Hybrid additive manufactured tool steels: Microstructural modifications and mechanical enhancements through heat treatments

Abstract

This study investigates the microstructural and mechanical evolution of hybrid steel components produced via laser powder bed fusion (LPBF), wherein maraging steel (MS1) was deposited onto an S7 tool steel substrate. Two heat treatment schedules—heat treatment 1 (HT1: austenitizing at 880 °C for 1 h, air cooling), to enhance elemental diffusion and promote partial recrystallization, and heat treatment 2 (HT2: HT1 followed by aging at 500 °C for 2 h), to induce precipitation hardening in MS1—were performed.
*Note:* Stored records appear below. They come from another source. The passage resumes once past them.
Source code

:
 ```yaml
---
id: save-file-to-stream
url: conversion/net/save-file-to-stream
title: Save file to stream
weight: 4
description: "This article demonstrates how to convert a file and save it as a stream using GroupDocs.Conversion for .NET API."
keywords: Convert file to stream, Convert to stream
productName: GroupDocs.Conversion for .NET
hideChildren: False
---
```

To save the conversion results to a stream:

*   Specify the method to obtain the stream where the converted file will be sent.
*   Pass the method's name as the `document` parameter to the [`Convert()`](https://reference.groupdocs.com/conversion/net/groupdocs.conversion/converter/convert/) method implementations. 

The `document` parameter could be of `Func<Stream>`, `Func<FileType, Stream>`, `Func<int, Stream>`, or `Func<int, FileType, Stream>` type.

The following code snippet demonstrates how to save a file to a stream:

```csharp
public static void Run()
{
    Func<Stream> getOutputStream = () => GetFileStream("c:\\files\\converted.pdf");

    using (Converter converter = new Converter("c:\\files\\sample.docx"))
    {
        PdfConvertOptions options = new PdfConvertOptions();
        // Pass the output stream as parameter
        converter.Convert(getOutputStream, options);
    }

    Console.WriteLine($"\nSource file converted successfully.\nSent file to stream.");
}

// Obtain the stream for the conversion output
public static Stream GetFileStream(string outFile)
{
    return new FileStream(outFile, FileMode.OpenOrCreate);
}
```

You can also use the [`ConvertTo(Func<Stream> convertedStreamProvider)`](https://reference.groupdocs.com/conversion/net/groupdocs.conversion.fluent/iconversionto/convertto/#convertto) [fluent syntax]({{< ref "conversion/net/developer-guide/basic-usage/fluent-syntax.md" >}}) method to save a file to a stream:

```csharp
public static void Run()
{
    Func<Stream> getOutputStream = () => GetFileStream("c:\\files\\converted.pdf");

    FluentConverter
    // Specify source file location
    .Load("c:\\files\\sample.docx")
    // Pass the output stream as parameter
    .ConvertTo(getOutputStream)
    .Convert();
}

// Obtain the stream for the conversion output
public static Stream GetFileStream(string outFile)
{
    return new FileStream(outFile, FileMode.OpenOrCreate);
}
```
Comprehensive microstructural characterization was conducted on the as-built and heat-treated samples using optical microscopy, scanning electron microscopy (SEM), electron backscatter diffraction (EBSD), and energy dispersive x-ray spectroscopy (EDS). Vickers microhardness measurements and uniaxial tensile testing evaluated the effects of heat treatments. In the as-built condition, a narrow transition zone (∼300 μm) near the interface exhibited steep hardness gradients (from ∼250 HV in S7 to ∼650 HV in MS1); high dislocation density was observed. HT1 shifted the fracture location from the S7 substrate to the MS1 deposit. HT2 further refined the microstructure and resulted in an ultimate tensile strength (UTS) of ∼1730 MPa and a uniform hardness distribution across the interface. Fracture consistently occurred away from the interface, confirming a sound metallurgical bond. These findings demonstrate the effectiveness of tailored heat treatments in tuning the mechanical performance of hybrid additively manufactured components, offering a promising route for structural repair in tooling applications. Finally, this research highlights the potential of hybrid additive manufacturing for advanced tool inserts with improved cooling capabilities and durability.